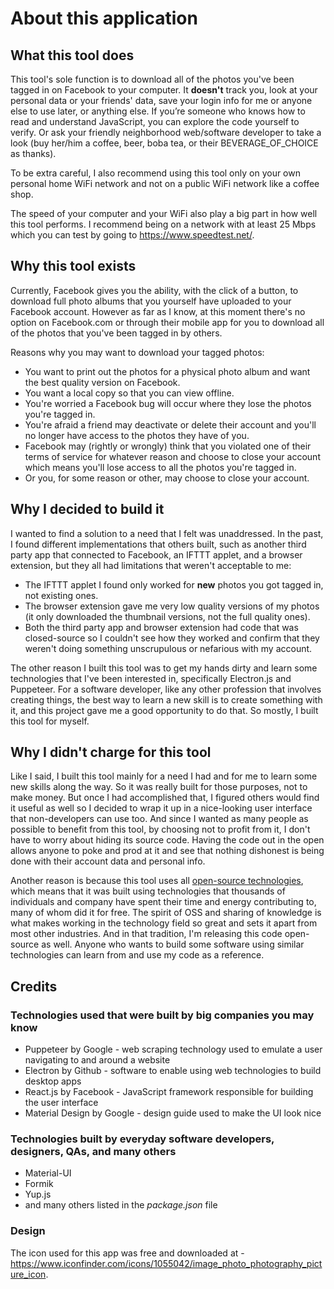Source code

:# About this application

## What this tool does

This tool's sole function is to download all of the photos you've been tagged in on Facebook to your computer.  It **doesn't** track you, look at your personal data or your friends' data, save your login info for me or anyone else to use later, or anything else. If you’re someone who knows how to read and understand JavaScript, you can explore the code yourself to verify.  Or ask your friendly neighborhood web/software developer to take a look (buy her/him a coffee, beer, boba tea, or their BEVERAGE_OF_CHOICE as thanks).

To be extra careful, I also recommend using this tool only on your own personal home WiFi network and not on a public WiFi network like a coffee shop.

The speed of your computer and your WiFi also play a big part in how well this tool performs.  I recommend being on a network with at least 25 Mbps which you can test by going to https://www.speedtest.net/.

## Why this tool exists

Currently, Facebook gives you the ability, with the click of a button, to download full photo albums that you yourself have uploaded to your Facebook account.  However as far as I know, at this moment there's no option on Facebook.com or through their mobile app for you to download all of the photos that you've been tagged in by others.

Reasons why you may want to download your tagged photos:

- You want to print out the photos for a physical photo album and want the best quality version on Facebook.
- You want a local copy so that you can view offline.
- You're worried a Facebook bug will occur where they lose the photos you're tagged in.
- You're afraid a friend may deactivate or delete their account and you'll no longer have access to the photos they have of you.
- Facebook may (rightly or wrongly) think that you violated one of their terms of service for whatever reason and choose to close your account which means you'll lose access to all the photos you're tagged in.
- Or you, for some reason or other, may choose to close your account.

## Why I decided to build it

I wanted to find a solution to a need that I felt was unaddressed.  In the past, I found different implementations that others built, such as another third party app that connected to Facebook, an IFTTT applet, and a browser extension, but they all had limitations that weren't acceptable to me:

- The IFTTT applet I found only worked for **new** photos you got tagged in, not existing ones.
- The browser extension gave me very low quality versions of my photos (it only downloaded the thumbnail versions, not the full quality ones).
- Both the third party app and browser extension had code that was closed-source so I couldn't see how they worked and confirm that they weren't doing something unscrupulous or nefarious with my account.

The other reason I built this tool was to get my hands dirty and learn some technologies that I've been interested in, specifically Electron.js and Puppeteer.  For a software developer, like any other profession that involves creating things, the best way to learn a new skill is to create something with it, and this project gave me a good opportunity to do that.  So mostly, I built this tool for myself.

## Why I didn't charge for this tool

Like I said, I built this tool mainly for a need I had and for me to learn some new skills along the way.  So it was really built for those purposes, not to make money. But once I had accomplished that, I figured others would find it useful as well so I decided to wrap it up in a nice-looking user interface that non-developers can use too.  And since I wanted as many people as possible to benefit from this tool, by choosing not to profit from it, I don't have to worry about hiding its source code. Having the code out in the open allows anyone to poke and prod at it and see that nothing dishonest is being done with their account data and personal info.

Another reason is because this tool uses all [open-source technologies](https://en.wikipedia.org/wiki/Open-source_software), which means that it was built using technologies that thousands of individuals and company have spent their time and energy contributing to, many of whom did it for free. The spirit of OSS and sharing of knowledge is what makes working in the technology field so great and sets it apart from most other industries. And in that tradition, I'm releasing this code open-source as well. Anyone who wants to build some software using similar technologies can learn from and use my code as a reference.

## Credits

### Technologies used that were built by big companies you may know

- Puppeteer by Google - web scraping technology used to emulate a user navigating to and around a website
- Electron by Github - software to enable using web technologies to build desktop apps
- React.js by Facebook - JavaScript framework responsible for building the user interface
- Material Design by Google - design guide used to make the UI look nice

### Technologies built by everyday software developers, designers, QAs, and many others

- Material-UI
- Formik
- Yup.js
- and many others listed in the *package.json* file

### Design

The icon used for this app was free and downloaded at -  https://www.iconfinder.com/icons/1055042/image_photo_photography_picture_icon.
========
§ TASK DESCRIPTION
How many of the lines above hold the word "being"? Answer with only the number.

§ THE ANSWER
2